(Plain-text document sources)
════

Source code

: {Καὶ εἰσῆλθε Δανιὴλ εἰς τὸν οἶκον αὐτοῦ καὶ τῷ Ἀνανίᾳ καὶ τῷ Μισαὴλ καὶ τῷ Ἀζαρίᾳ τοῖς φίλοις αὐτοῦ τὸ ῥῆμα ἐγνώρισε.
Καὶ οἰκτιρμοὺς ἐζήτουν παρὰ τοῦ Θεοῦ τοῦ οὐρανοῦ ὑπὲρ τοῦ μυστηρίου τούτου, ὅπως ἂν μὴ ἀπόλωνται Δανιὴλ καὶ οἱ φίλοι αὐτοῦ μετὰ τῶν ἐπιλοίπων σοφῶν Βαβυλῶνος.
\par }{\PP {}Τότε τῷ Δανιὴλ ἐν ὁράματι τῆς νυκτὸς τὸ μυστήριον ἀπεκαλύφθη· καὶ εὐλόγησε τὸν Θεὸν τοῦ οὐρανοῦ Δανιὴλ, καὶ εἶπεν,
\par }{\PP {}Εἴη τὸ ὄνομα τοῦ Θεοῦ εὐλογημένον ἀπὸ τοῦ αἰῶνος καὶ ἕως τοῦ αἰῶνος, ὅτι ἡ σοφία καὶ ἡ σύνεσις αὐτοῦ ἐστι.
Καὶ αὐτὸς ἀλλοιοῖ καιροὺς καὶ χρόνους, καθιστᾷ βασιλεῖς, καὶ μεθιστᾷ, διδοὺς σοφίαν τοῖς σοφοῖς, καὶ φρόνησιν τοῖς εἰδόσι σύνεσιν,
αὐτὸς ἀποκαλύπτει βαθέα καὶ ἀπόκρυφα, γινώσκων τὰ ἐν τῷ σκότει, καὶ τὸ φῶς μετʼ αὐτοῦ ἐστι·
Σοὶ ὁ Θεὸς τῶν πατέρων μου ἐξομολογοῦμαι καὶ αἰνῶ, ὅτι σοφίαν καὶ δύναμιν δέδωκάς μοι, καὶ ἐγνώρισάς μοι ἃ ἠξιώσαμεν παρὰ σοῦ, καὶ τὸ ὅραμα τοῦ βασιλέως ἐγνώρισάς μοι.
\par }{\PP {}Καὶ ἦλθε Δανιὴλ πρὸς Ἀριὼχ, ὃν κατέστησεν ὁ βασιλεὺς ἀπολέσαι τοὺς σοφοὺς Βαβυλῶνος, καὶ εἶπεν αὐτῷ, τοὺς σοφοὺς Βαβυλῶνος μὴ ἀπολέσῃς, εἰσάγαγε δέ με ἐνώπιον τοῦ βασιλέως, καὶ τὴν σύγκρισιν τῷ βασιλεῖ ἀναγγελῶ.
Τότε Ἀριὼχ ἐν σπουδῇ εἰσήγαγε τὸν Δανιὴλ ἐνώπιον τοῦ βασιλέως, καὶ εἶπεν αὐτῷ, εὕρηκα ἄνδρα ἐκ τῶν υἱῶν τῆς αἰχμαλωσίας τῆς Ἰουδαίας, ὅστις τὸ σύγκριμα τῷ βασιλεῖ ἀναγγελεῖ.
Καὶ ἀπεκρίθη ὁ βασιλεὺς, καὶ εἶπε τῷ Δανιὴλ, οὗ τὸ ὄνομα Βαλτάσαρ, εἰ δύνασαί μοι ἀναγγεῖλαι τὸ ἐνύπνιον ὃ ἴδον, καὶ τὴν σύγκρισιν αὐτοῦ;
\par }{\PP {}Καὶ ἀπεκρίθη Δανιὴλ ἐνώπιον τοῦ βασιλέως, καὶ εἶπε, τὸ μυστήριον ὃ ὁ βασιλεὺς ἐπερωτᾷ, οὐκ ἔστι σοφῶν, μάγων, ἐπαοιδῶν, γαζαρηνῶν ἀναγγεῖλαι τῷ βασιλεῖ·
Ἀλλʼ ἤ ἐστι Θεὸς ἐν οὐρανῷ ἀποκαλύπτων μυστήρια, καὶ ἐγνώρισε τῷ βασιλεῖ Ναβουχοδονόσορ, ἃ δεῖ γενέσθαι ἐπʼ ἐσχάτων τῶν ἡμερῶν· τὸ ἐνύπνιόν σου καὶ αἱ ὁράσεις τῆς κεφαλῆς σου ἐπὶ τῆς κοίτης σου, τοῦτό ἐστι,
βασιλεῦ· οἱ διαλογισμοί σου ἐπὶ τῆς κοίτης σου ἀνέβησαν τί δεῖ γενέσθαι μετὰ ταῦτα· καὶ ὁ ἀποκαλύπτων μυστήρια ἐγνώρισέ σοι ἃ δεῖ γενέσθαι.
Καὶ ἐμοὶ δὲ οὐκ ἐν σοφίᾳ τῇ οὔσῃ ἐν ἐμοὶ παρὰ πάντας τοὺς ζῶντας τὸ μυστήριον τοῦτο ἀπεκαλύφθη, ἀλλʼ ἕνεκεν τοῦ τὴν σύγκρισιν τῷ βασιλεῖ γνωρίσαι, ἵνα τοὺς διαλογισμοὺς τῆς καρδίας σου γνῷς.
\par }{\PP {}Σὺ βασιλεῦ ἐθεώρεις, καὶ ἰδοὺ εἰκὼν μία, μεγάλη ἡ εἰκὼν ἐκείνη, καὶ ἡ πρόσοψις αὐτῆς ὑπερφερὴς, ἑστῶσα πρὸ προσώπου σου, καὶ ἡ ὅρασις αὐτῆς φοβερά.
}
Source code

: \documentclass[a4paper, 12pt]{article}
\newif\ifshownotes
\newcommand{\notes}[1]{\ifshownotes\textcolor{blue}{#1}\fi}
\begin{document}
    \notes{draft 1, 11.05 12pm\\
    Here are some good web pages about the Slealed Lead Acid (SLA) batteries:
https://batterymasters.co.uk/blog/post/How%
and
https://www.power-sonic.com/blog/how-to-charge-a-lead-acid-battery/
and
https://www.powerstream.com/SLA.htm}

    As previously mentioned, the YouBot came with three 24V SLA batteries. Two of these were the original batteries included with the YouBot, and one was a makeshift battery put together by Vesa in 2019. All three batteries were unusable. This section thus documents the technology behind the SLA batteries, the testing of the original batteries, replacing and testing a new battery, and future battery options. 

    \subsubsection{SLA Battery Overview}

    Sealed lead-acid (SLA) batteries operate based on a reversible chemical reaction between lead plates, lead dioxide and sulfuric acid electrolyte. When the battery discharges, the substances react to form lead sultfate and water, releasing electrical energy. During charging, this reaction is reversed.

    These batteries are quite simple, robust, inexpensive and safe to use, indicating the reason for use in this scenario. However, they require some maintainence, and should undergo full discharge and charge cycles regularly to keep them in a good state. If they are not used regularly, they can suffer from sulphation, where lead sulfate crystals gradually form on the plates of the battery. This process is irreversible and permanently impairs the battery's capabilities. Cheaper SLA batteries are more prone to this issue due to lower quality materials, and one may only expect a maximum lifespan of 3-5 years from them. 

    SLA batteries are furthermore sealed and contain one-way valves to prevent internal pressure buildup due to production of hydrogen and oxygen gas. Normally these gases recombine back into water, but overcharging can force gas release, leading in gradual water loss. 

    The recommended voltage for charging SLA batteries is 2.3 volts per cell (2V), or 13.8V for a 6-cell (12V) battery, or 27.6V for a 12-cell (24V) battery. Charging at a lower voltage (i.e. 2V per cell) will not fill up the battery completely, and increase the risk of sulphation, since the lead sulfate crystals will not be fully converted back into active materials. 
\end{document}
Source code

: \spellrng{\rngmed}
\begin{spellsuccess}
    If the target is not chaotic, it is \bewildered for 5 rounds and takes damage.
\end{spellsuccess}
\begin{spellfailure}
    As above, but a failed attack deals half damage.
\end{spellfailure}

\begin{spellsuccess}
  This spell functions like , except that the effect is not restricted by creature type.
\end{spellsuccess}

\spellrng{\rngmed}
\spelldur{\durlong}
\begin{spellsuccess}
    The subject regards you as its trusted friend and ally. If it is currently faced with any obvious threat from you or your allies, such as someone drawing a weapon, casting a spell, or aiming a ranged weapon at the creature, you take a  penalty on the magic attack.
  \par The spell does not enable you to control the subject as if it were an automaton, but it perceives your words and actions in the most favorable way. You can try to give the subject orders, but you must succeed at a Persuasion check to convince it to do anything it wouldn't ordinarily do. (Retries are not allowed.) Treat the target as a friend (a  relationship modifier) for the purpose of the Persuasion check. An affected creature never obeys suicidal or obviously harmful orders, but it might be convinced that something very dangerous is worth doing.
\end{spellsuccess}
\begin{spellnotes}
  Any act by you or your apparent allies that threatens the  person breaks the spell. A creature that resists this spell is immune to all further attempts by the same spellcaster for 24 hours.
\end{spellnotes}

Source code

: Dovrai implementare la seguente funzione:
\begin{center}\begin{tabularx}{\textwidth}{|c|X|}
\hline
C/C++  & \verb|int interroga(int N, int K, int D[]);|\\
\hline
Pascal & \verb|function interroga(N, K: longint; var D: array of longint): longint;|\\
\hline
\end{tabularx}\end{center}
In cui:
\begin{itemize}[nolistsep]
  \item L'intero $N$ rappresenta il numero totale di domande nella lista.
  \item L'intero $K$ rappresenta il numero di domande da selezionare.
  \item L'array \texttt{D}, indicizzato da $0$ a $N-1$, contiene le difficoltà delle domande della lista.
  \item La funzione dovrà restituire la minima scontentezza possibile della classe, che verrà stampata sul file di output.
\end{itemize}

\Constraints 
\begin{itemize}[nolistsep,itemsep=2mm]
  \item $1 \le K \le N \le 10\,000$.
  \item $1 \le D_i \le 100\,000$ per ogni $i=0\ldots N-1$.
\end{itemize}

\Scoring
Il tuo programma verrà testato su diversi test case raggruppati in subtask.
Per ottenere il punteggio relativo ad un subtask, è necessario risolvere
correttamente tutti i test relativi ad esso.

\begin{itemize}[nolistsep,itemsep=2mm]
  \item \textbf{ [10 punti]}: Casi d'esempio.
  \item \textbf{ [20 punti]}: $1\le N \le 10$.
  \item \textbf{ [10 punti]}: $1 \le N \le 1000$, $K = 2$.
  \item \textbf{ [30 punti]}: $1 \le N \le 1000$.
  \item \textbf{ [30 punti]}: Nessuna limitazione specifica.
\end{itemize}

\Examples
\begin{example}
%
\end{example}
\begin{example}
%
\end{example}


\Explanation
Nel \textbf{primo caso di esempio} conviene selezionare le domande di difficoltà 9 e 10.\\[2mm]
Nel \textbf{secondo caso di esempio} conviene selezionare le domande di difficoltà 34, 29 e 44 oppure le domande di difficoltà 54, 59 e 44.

════

Task brief |
What the task asks for is a word-for-word repeat of the lines above, from the first through the one containing "βασιλεῦ· οἱ διαλογισμοί".

Reply to the exercise |
Source code

: {Καὶ εἰσῆλθε Δανιὴλ εἰς τὸν οἶκον αὐτοῦ καὶ τῷ Ἀνανίᾳ καὶ τῷ Μισαὴλ καὶ τῷ Ἀζαρίᾳ τοῖς φίλοις αὐτοῦ τὸ ῥῆμα ἐγνώρισε.
Καὶ οἰκτιρμοὺς ἐζήτουν παρὰ τοῦ Θεοῦ τοῦ οὐρανοῦ ὑπὲρ τοῦ μυστηρίου τούτου, ὅπως ἂν μὴ ἀπόλωνται Δανιὴλ καὶ οἱ φίλοι αὐτοῦ μετὰ τῶν ἐπιλοίπων σοφῶν Βαβυλῶνος.
\par }{\PP {}Τότε τῷ Δανιὴλ ἐν ὁράματι τῆς νυκτὸς τὸ μυστήριον ἀπεκαλύφθη· καὶ εὐλόγησε τὸν Θεὸν τοῦ οὐρανοῦ Δανιὴλ, καὶ εἶπεν,
\par }{\PP {}Εἴη τὸ ὄνομα τοῦ Θεοῦ εὐλογημένον ἀπὸ τοῦ αἰῶνος καὶ ἕως τοῦ αἰῶνος, ὅτι ἡ σοφία καὶ ἡ σύνεσις αὐτοῦ ἐστι.
Καὶ αὐτὸς ἀλλοιοῖ καιροὺς καὶ χρόνους, καθιστᾷ βασιλεῖς, καὶ μεθιστᾷ, διδοὺς σοφίαν τοῖς σοφοῖς, καὶ φρόνησιν τοῖς εἰδόσι σύνεσιν,
αὐτὸς ἀποκαλύπτει βαθέα καὶ ἀπόκρυφα, γινώσκων τὰ ἐν τῷ σκότει, καὶ τὸ φῶς μετʼ αὐτοῦ ἐστι·
Σοὶ ὁ Θεὸς τῶν πατέρων μου ἐξομολογοῦμαι καὶ αἰνῶ, ὅτι σοφίαν καὶ δύναμιν δέδωκάς μοι, καὶ ἐγνώρισάς μοι ἃ ἠξιώσαμεν παρὰ σοῦ, καὶ τὸ ὅραμα τοῦ βασιλέως ἐγνώρισάς μοι.
\par }{\PP {}Καὶ ἦλθε Δανιὴλ πρὸς Ἀριὼχ, ὃν κατέστησεν ὁ βασιλεὺς ἀπολέσαι τοὺς σοφοὺς Βαβυλῶνος, καὶ εἶπεν αὐτῷ, τοὺς σοφοὺς Βαβυλῶνος μὴ ἀπολέσῃς, εἰσάγαγε δέ με ἐνώπιον τοῦ βασιλέως, καὶ τὴν σύγκρισιν τῷ βασιλεῖ ἀναγγελῶ.
Τότε Ἀριὼχ ἐν σπουδῇ εἰσήγαγε τὸν Δανιὴλ ἐνώπιον τοῦ βασιλέως, καὶ εἶπεν αὐτῷ, εὕρηκα ἄνδρα ἐκ τῶν υἱῶν τῆς αἰχμαλωσίας τῆς Ἰουδαίας, ὅστις τὸ σύγκριμα τῷ βασιλεῖ ἀναγγελεῖ.
Καὶ ἀπεκρίθη ὁ βασιλεὺς, καὶ εἶπε τῷ Δανιὴλ, οὗ τὸ ὄνομα Βαλτάσαρ, εἰ δύνασαί μοι ἀναγγεῖλαι τὸ ἐνύπνιον ὃ ἴδον, καὶ τὴν σύγκρισιν αὐτοῦ;
\par }{\PP {}Καὶ ἀπεκρίθη Δανιὴλ ἐνώπιον τοῦ βασιλέως, καὶ εἶπε, τὸ μυστήριον ὃ ὁ βασιλεὺς ἐπερωτᾷ, οὐκ ἔστι σοφῶν, μάγων, ἐπαοιδῶν, γαζαρηνῶν ἀναγγεῖλαι τῷ βασιλεῖ·
Ἀλλʼ ἤ ἐστι Θεὸς ἐν οὐρανῷ ἀποκαλύπτων μυστήρια, καὶ ἐγνώρισε τῷ βασιλεῖ Ναβουχοδονόσορ, ἃ δεῖ γενέσθαι ἐπʼ ἐσχάτων τῶν ἡμερῶν· τὸ ἐνύπνιόν σου καὶ αἱ ὁράσεις τῆς κεφαλῆς σου ἐπὶ τῆς κοίτης σου, τοῦτό ἐστι,
βασιλεῦ· οἱ διαλογισμοί σου ἐπὶ τῆς κοίτης σου ἀνέβησαν τί δεῖ γενέσθαι μετὰ ταῦτα· καὶ ὁ ἀποκαλύπτων μυστήρια ἐγνώρισέ σοι ἃ δεῖ γενέσθαι.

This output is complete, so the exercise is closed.